Saturday, July 7, 2012

Magic School Bus Kits in the Mail

It's been super hot outside and I've felt VERY LAZY.  On the 4th of July I stayed air conditioned by breaking out some Magic School Bus science kits that have been coming in the mail maybe once per month or so. (You can buy a similar but slightly more elaborate Magic School Bus volcano kit at this link). During the school year we've been too busy to even open them, so now's the time to rip open the fun!

While one child was making Goop and Superballs, another was making a papier mache volcano with me.  I've done papier mache a few times in my 17 years as a mom, so I've accumulated a little wisdom along the way.  For instance, I'd rather break out the paper cutter to get good, uniform strips of newspaper than tear it.  Also, I'd rather cover all of the surfaces first than plan on cleaning up later.  And with these baking soda-vinegar volcanoes use a deep aluminum pan instead of just a cardboard box top.  It also helps to have a funnel.  (And where would children's science kits be without baking soda and vinegar!  Tesla spent entire summers exploring all the things you could do with them.)  

If you haven't heard of these science kits, you may want to investigate.  You need to read all of the directions first to make sure you have what you need.

The kits come about once per month, but we've saved them for the summer.
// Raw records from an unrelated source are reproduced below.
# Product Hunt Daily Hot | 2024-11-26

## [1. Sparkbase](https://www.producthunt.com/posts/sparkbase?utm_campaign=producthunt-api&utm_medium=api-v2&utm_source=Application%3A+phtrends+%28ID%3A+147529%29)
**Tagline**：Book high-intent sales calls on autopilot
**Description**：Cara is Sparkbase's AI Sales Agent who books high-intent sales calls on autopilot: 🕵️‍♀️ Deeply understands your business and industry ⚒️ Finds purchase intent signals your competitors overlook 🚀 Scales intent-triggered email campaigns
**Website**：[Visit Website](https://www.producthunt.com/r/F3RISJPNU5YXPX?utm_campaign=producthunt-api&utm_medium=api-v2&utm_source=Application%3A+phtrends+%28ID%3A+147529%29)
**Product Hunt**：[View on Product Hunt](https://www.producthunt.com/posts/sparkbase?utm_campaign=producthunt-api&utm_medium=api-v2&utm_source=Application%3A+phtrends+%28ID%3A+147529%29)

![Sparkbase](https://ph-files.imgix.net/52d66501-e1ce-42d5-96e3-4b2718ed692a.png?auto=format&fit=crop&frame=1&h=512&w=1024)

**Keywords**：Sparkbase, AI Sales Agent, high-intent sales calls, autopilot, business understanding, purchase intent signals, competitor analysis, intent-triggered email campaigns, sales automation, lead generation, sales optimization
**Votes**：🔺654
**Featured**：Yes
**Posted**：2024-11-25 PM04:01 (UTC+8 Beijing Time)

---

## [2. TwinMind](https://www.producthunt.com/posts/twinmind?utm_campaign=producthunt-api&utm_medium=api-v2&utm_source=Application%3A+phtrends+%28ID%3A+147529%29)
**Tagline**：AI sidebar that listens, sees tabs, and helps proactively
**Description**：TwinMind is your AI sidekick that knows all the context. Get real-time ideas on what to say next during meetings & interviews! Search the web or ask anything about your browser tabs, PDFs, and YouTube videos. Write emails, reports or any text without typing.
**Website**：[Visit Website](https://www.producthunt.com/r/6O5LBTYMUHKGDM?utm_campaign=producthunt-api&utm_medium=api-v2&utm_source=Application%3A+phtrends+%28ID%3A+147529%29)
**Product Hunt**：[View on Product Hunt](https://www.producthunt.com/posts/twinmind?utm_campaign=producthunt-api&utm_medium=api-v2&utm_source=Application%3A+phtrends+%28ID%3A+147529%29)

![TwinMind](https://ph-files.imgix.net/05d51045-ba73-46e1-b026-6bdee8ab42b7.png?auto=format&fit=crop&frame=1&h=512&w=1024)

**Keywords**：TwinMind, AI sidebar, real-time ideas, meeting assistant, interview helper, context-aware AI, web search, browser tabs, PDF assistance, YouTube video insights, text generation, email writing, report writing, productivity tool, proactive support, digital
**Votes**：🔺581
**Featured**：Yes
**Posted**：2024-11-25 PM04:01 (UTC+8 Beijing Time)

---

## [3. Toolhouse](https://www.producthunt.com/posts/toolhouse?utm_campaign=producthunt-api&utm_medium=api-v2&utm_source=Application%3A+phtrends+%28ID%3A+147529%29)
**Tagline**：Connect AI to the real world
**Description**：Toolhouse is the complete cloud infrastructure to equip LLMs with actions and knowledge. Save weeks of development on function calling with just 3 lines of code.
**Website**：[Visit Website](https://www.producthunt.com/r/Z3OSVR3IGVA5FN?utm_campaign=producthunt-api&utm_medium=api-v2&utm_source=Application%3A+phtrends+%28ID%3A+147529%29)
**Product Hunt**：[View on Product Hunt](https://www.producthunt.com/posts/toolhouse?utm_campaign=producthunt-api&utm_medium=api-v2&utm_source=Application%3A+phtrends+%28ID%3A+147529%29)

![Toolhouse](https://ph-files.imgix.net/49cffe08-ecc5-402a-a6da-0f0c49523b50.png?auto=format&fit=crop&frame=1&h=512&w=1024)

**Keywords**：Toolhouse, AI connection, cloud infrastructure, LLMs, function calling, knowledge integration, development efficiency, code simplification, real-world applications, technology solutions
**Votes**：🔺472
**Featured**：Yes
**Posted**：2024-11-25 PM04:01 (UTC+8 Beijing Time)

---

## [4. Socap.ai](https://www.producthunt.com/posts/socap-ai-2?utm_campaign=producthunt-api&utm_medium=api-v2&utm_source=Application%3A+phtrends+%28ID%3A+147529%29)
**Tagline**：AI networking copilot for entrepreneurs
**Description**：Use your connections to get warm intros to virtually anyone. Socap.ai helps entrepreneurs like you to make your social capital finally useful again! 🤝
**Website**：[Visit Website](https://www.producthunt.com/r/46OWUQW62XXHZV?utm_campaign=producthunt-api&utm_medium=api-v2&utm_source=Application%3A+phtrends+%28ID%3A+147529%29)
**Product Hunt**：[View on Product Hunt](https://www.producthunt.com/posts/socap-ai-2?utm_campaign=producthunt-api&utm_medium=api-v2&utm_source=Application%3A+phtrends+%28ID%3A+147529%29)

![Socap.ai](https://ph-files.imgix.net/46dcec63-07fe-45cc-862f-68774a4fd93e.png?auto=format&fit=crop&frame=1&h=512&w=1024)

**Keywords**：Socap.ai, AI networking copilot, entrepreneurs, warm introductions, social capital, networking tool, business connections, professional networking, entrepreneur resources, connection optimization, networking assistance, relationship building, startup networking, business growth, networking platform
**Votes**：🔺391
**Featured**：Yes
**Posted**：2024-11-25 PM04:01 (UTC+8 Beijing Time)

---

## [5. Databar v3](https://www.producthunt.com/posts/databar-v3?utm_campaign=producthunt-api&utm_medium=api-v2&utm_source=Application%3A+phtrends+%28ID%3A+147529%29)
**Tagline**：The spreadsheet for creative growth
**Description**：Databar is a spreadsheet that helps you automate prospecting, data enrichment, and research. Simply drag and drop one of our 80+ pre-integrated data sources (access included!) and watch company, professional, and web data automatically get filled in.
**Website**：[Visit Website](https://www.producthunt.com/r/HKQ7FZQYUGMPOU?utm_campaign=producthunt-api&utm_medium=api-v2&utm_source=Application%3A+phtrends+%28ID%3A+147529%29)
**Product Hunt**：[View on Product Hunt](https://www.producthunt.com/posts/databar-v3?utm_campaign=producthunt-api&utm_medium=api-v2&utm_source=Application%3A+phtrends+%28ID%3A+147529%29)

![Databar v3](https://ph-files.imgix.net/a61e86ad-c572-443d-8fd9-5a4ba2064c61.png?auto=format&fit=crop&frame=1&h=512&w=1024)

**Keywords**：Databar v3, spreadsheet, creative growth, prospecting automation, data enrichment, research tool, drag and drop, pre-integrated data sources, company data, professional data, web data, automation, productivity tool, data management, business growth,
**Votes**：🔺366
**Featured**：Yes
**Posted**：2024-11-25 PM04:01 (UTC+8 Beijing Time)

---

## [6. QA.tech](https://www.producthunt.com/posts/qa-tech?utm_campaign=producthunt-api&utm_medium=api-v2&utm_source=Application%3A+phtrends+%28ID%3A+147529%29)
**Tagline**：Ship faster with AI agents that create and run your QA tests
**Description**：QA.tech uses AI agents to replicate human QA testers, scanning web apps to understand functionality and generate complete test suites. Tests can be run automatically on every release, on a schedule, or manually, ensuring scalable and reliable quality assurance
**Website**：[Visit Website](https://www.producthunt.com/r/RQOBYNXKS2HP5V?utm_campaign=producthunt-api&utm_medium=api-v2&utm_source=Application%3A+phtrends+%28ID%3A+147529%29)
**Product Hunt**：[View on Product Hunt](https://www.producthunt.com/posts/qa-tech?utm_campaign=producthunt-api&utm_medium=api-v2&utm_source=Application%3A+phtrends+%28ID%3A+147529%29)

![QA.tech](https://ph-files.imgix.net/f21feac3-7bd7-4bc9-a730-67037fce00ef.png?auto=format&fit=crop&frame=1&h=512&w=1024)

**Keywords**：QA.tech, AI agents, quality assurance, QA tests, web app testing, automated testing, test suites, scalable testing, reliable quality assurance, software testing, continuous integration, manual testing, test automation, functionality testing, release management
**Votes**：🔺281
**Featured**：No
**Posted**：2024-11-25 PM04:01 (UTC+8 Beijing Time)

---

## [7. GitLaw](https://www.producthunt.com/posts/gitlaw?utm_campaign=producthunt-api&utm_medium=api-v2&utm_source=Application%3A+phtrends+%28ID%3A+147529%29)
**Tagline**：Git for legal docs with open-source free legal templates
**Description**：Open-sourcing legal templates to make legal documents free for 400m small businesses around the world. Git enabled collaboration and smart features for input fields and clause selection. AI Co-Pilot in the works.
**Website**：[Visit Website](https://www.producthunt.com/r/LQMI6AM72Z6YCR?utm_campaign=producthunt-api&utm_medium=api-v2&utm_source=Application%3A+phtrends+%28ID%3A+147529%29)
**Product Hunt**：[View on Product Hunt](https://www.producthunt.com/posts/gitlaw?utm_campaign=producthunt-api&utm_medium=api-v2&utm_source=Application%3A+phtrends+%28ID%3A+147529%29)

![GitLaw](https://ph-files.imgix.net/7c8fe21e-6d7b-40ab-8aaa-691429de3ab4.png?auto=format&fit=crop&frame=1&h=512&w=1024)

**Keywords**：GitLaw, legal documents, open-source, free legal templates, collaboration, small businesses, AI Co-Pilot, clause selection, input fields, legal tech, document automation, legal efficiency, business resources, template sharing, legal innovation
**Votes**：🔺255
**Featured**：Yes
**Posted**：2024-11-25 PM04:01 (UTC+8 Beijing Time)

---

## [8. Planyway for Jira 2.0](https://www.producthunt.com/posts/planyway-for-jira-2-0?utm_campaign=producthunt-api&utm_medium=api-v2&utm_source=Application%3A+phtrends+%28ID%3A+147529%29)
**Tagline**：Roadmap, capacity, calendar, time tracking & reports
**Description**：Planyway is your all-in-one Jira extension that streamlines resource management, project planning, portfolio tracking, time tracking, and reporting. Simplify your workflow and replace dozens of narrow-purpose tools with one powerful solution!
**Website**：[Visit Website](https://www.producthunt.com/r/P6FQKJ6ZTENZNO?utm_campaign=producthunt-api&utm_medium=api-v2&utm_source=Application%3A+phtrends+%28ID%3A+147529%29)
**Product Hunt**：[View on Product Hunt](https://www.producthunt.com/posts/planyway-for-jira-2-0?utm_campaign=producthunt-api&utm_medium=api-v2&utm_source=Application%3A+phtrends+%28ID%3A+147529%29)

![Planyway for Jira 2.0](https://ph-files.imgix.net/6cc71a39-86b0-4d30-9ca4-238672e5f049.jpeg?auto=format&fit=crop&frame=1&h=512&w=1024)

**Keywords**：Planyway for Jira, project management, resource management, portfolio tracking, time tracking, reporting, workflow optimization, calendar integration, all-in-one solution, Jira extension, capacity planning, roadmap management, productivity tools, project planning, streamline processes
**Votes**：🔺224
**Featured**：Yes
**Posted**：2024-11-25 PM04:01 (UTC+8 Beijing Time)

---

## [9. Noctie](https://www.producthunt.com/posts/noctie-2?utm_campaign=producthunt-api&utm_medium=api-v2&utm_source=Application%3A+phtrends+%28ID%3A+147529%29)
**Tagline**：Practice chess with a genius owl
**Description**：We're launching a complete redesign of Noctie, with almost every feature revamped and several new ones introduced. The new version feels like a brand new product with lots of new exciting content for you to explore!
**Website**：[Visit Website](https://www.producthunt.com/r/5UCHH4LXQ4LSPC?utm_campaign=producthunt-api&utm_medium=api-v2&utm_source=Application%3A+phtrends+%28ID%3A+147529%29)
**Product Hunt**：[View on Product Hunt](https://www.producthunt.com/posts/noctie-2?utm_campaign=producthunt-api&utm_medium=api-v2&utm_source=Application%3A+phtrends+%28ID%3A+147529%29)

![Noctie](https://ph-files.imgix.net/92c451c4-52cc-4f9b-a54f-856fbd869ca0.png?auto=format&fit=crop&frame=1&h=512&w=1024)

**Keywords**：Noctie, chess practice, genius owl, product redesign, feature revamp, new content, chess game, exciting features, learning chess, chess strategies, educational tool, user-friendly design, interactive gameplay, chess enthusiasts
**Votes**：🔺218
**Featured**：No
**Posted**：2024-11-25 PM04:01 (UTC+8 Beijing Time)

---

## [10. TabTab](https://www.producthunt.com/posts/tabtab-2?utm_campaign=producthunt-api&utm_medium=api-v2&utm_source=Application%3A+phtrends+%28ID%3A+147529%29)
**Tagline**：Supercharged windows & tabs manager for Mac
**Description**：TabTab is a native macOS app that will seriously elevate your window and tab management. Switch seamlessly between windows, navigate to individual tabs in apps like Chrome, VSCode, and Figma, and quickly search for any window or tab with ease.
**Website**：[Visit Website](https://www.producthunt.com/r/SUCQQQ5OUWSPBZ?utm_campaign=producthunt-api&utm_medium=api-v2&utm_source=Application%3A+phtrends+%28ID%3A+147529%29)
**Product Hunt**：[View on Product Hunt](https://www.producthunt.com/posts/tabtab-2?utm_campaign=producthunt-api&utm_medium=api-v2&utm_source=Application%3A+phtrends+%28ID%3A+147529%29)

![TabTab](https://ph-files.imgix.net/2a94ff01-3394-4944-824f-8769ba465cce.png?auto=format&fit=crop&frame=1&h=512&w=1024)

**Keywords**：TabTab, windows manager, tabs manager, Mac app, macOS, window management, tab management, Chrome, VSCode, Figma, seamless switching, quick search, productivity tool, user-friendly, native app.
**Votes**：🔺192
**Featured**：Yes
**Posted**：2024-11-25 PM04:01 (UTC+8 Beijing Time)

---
After taping down a plastic bottle, you make a cone shape with black construction paper (provided).  Since we've done this type of thing before we felt comfortable making lots of substitutions, such as using a foil pan instead of a box lid and an empty plastic vinegar bottle instead of soda pop bottle.

After cutting up the morning's news with a paper cutter, we had uniform strips to dip into the paste (just one part warm water to one part flour). By the by, the dog under the table is not dead--just resting (the heat got to him, too).

It's a good idea to hold the strip vertically and slide your pointer and tall man fingers along either side to get off the extra gluey stuff (over the bowl, if you please).

An old pro.

It was good that it was over 100 degrees that day--our papier mache strips dried faster!

This kit has you painting the volcano black.  "Peel" loves painting anything, so  she enjoyed this step.

We experimented with different acids:  red wine vinegar, lemon juice and apple cider vinegar.

After a while we also added food coloring.